=== Section Start ===
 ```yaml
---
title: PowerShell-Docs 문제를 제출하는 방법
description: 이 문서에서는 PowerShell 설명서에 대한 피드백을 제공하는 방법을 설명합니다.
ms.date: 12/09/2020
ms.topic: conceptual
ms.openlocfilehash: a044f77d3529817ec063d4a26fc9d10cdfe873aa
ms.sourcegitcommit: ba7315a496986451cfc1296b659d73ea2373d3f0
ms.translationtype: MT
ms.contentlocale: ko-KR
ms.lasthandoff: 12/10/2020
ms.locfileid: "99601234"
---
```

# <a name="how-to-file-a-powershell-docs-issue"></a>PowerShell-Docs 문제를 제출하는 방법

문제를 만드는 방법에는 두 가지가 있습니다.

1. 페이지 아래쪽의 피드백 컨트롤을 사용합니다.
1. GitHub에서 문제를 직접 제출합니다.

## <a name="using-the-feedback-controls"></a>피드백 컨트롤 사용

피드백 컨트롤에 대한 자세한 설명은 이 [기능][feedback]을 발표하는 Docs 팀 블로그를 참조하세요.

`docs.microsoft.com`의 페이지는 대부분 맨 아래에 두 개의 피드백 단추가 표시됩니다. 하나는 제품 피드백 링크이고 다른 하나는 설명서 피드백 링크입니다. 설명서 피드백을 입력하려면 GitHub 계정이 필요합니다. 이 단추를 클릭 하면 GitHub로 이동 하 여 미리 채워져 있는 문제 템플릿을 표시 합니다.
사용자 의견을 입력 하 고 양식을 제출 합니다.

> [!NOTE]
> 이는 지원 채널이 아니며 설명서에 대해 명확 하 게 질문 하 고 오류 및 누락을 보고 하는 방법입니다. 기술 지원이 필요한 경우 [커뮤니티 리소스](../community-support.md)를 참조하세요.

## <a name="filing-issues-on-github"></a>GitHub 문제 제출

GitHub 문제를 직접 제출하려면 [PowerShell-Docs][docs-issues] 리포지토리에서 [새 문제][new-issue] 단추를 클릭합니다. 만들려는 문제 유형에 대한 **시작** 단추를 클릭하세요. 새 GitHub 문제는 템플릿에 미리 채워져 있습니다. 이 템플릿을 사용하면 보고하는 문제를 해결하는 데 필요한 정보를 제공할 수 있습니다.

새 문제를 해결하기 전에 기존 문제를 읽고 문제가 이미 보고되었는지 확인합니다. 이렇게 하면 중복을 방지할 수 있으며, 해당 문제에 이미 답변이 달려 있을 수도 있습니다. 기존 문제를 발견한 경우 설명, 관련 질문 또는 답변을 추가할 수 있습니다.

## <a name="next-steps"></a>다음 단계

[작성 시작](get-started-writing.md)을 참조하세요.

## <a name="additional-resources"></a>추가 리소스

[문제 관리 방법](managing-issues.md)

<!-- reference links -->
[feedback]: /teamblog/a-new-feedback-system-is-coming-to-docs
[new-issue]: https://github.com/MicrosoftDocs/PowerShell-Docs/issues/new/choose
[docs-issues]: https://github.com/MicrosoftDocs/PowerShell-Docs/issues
=== Section End ===
Find the string "PowerShell" in the entries above. Copy each line where it occurs.

Written answer
title: PowerShell-Docs 문제를 제출하는 방법
description: 이 문서에서는 PowerShell 설명서에 대한 피드백을 제공하는 방법을 설명합니다.
# <a name="how-to-file-a-powershell-docs-issue"></a>PowerShell-Docs 문제를 제출하는 방법
GitHub 문제를 직접 제출하려면 [PowerShell-Docs][docs-issues] 리포지토리에서 [새 문제][new-issue] 단추를 클릭합니다. 만들려는 문제 유형에 대한 **시작** 단추를 클릭하세요. 새 GitHub 문제는 템플릿에 미리 채워져 있습니다. 이 템플릿을 사용하면 보고하는 문제를 해결하는 데 필요한 정보를 제공할 수 있습니다.
[new-issue]: https://github.com/MicrosoftDocs/PowerShell-Docs/issues/new/choose
[docs-issues]: https://github.com/MicrosoftDocs/PowerShell-Docs/issues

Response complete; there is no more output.